В пору болезни Бориса в семидесятых-восьмидесятых годах о том, как вел себя на фронте Слуцкий, стало кое-что известно от его фронтовых начальников и сослуживцев, принявших близко к сердцу его состояние и оказывавших ему поддержку и помощь.
Генерал Георгий Карпович Цинев, начальник политотдела 57-й армии, где служил Слуцкий в последний год войны, писал, что «в его памяти Слуцкий сохранился не только как высокий профессионал — он занимался разложением войск противника и анализом политической обстановки в полосе армии, — но и как человек смелый, надежный товарищ, инициативный офицер. Для работы с МГУ (громкоговорящая агитационная установка) он выбирал позиции, не считаясь с опасностью. Во время Ясско-Кишиневской операции на МГУ, возглавляемую Слуцким, вышла группа немцев, пытавшихся вырваться из окружения. Известно, что такие группы противника действовали отчаянно, не считаясь с потерями. Борис Слуцкий и находившиеся под его командой бойцы не дрогнули. Немцам не удалось прорваться. Часть нападавших была пленена, а один из немецких солдат перешел на нашу сторону и до конца войны активно помогал в агитационной работе против фашистских войск». (Об этом солдате, «революционном эсэсовце» Себастьяне Барбье, Слуцкий пишет в «Записках о войне» и в стихотворении «Себастьян».)

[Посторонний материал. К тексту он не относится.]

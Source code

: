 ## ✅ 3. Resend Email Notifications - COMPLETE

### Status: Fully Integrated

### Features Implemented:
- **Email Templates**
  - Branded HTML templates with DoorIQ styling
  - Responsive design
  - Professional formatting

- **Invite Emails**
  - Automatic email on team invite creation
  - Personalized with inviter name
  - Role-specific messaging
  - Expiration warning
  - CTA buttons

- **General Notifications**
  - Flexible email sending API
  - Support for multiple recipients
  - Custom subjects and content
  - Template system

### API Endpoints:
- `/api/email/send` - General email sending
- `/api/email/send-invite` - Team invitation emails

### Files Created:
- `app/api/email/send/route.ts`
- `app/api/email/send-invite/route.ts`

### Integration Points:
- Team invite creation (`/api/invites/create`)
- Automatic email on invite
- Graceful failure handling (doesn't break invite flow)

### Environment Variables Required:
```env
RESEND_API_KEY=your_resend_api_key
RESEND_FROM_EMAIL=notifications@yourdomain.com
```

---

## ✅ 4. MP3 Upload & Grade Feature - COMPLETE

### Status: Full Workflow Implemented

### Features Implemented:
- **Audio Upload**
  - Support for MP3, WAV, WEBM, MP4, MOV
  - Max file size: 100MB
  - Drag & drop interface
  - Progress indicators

Офицер политотдела 57-й армии Алексей Михайлович Леонтьев вспомнил, как они с Борисом выполняли ответственное задание — используя связи с венгерским антифашистским подпольем и помощь местного населения, отыскали в районе Надьканижа проложенный немцами трубопровод. Поиски пришлось вести на не освоенной нашими войсками местности с риском наткнуться на противника. Задание было выполнено. Трофейным горючим был заправлен мотоциклетный полк, который мог благодаря этому продолжать выполнение боевой задачи. Слуцкому не без труда удалось отыскать в поверженном Будапеште знаменитую киноактрису Франческу Гааль, известную всей довоенной России «Маленькую маму», оказать ей помощь и организовать ее концерт для войск и политотдельцев.
Алексей Михайлович вспоминал Бориса как хорошего товарища, его доброту, ум, остроумие. Говорил, что он был душой офицерского коллектива.
Писал ли Слуцкий стихи на фронте?
В довоенных письмах Борис регулярно присылал мне свои стихи. (К сожалению, эти письма не сохранились. Те строчки и строфы, что привел я в предыдущих главах, приведены по памяти.) В письмах военной поры нет ни одной стихотворной строчки. Мои вопросы об этом он постоянно обходил молчанием. Только в апрельском письме 1944 года впервые ответил: «Стихов никаких я не пишу два с половиной года — два по военно-уважительным причинам, а последние шесть месяцев — без всякой причины. По образовавшейся у меня за последнее время лени».
В январском письме 1945 года он писал более подробно: «…(мои новости) внутренние — стихов не пишу более трех лет. Примерно раз в год — контрольная треть стихотворения, которая обычно свидетельствует, что при нормальном процессе технической деквалификации я сохраняю все прочие позиции. Об этом свидетельствуют также всякие бытовые и деловые сумасшедшинки, иногда мешающие мне в работе. Впрочем, для всех я человек с литературным образованием (критический! факультет Литинститута) и все. Никакой не поэт» (П. Г.).
Какую-то часть стихов Бориса Слуцкого, написанных на войне, сохранила Виктория Левитина. «Атака осужденных», «Незаконченные размышления», «Корявые танки сутулятся…» — их немного, и Борис Слуцкий никогда не возвращался к ним. Для него эти стихи были пройденным, отброшенным этапом. Он не хотел оставлять их в своей поэзии и своей жизни. Кроме одного: это знаменитая, ставшая хрестоматийной, «Кельнская яма». У Лазаря Лазарева сохранилась стенограмма выступления Бориса Слуцкого в Народном университете при ЦДЛ, где он говорит об этом. «Я был политработником и разведчиком и по-настоящему написал одно стихотворение за войну. Дело было в Югославии, когда брали Белград… И вот однажды ко мне подошел партизан, он оказался бойцом русской партизанской роты, родом был с Алтая. Он начал рассказывать о большом лагере для военнопленных под Кельном, в котором он сидел, пока не добрался до Югославии. Это Кельнская яма. Там погибло несколько тысяч наших бойцов и офицеров. Он говорил медленно. Рассказ он начал словами: “Нас было семьдесят тысяч пленных”. Потом помолчал и сказал: “В большом овраге с крутыми краями”.